Provide A Secure Shelter
Dogs naturally enjoy having a shelter to call their own, such as a crate. Although many people find crating difficult, if taught correctly most dogs absolutely love going into their crates and may even do so on their own to hide from a stressful situation. A crate will allow your dog somewhere to feel safe and secure – a sheltering den from the heavy storm. Make sure the crate isn’t too big as your dog might not feel confined enough, but not so small that your dog feels cramped. Considering filling it with blankets, toys and any of your dog’s favourite items. Dogs instinctively want to hide when something frightening is happening, so offering your dog a crate is the perfect solution and can definitely help ease their anxiety.
Stay With Your Dog
Many owners have been warned not to comfort their dogs at the risk of reinforcing the dog’s fearful behaviour. But a heavy storm is not the time to leave your dog alone and force him to buck up. In fact, since dogs are pack animals, they naturally want to be with their families during a scary event. Even if your dog is crated, make sure to stay in the room with him or her so you can offer physical and emotional support. Gentle massages, soothing talk and reassurance that everything is under control can help your dog feel much better about the situation.

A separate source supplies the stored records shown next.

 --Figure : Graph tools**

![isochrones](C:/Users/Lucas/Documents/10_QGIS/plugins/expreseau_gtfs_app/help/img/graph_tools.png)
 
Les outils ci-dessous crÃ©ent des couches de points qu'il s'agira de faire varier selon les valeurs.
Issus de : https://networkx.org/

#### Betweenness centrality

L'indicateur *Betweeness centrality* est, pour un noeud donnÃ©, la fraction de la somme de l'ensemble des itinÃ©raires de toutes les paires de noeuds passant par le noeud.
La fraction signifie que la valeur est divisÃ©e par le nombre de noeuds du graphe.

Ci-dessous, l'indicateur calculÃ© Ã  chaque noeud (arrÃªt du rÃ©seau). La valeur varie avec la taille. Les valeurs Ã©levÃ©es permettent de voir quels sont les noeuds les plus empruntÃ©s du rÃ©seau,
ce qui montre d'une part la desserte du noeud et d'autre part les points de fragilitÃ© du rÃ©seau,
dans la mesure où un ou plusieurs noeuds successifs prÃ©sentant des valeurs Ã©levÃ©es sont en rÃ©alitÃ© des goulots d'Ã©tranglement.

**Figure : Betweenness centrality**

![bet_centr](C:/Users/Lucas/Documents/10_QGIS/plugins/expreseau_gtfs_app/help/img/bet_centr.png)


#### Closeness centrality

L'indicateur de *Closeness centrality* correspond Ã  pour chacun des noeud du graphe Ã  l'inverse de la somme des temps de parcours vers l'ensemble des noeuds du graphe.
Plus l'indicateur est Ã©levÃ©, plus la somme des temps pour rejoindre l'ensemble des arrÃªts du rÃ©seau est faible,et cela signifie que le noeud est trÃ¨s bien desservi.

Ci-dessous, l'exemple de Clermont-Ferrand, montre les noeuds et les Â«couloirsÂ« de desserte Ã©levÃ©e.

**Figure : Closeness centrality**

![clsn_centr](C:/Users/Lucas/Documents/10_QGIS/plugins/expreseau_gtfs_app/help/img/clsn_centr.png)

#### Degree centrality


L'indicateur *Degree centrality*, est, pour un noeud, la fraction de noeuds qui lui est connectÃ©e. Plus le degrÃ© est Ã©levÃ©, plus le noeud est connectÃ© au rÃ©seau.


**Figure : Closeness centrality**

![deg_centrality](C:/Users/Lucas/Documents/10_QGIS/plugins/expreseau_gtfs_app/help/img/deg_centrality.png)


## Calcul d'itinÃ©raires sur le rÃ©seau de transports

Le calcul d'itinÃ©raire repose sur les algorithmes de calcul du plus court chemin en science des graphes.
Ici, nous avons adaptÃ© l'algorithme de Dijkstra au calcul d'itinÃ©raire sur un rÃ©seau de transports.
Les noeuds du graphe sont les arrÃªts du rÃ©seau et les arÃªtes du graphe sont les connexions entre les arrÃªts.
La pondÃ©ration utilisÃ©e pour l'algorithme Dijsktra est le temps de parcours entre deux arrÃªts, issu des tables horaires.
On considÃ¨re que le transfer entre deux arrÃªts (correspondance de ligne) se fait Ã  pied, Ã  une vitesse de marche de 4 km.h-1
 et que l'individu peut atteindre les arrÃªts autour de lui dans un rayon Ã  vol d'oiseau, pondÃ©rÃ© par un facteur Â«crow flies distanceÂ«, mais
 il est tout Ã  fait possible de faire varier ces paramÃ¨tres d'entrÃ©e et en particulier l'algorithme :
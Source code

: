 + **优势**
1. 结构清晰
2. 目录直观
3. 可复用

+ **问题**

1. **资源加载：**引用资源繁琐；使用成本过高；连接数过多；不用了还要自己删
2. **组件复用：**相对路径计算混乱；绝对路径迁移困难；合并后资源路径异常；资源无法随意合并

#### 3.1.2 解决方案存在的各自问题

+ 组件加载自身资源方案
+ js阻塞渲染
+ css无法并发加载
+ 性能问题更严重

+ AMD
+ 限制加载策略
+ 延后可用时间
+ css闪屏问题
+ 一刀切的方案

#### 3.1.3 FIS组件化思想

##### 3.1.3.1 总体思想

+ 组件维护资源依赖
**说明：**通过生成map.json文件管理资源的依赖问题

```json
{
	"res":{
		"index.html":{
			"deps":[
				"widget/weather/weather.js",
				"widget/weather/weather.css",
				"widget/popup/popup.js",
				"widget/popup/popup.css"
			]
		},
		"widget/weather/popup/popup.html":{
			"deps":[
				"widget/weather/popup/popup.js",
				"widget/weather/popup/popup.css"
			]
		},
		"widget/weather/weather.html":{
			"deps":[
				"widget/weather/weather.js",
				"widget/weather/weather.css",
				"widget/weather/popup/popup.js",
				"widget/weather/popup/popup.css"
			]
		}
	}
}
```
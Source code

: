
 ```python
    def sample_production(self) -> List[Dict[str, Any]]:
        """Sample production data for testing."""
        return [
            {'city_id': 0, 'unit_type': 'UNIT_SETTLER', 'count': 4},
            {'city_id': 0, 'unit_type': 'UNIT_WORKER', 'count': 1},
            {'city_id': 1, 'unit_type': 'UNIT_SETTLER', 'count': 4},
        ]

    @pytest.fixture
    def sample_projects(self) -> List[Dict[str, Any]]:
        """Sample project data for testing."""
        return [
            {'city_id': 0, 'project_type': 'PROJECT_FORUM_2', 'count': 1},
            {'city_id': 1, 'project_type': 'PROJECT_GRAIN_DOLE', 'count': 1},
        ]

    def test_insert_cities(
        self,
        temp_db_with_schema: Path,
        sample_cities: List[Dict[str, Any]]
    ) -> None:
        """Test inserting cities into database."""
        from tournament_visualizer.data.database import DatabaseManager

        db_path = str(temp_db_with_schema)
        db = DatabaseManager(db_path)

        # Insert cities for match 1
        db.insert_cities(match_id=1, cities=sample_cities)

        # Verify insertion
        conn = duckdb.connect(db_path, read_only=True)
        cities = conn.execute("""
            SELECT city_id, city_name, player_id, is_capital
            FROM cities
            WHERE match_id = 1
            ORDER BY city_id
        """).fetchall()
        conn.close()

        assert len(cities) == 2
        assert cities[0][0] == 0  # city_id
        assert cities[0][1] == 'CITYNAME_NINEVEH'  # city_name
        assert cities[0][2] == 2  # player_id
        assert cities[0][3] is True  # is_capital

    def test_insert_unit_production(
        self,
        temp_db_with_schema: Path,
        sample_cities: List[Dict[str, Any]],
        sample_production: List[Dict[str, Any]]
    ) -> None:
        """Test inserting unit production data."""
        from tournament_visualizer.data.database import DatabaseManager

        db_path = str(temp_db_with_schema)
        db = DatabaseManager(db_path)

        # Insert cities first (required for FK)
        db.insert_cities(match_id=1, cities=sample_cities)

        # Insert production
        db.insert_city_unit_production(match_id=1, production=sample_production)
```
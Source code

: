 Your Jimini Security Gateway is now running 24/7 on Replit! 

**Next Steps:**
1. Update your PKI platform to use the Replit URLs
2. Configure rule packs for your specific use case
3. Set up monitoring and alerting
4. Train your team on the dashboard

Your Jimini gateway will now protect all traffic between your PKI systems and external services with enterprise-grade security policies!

Consider Natural Therapies
There are many anti-anxiety medications you can ask your veterinarian about if your dog has severe anxiety, but we recommend trying natural therapies first. For dogs that have a mild phobia, they seem to work quite well. Melatonin is a natural hormone that is used for many ailments, including insomnia. It’s a natural way to make your dog feel more tired and hopefully sleep through the storm or take the edge off their anxiety. Bach flower extracts and lavender oil are also natural calming alternatives that you might want to try. Make sure you ask your veterinarian for specific dosage advice and administration before giving your dog any natural supplements.
Try Professional Help
If your dog’s phobia is severe, you may want to talk to your veterinarian about getting prescription anti-anxiety medications to ride out storms. Although most owners find this option the least satisfying, it should still be considered if your dog is severely suffering and nothing else seems to work. You might also enlist the help of a professional dog trainer and/or behaviourist who can offer the best options for your particular dog’s phobia. All dogs react different to different methods of treatment, so you’ll want to try as many as you can.
Some of you may remember I used a Thundershirt for Stella too but even just wearing one of my old t-shirts seemed to help her feel calm and comforted.
If we were staying away from home I’d take an Adaptil diffuser for the hotel room. It seemed to stop her worrying that she was in unfamiliar territory but that meant that it didn’t stop her wanting to bark at every poor soul walking near the door! Ever the protective constant companion, my Stella!
I’ve included a few, hopefully, useful links to these products on Amazon.
Have you any tried and tested ways of easing your dogs’ stress and anxiety?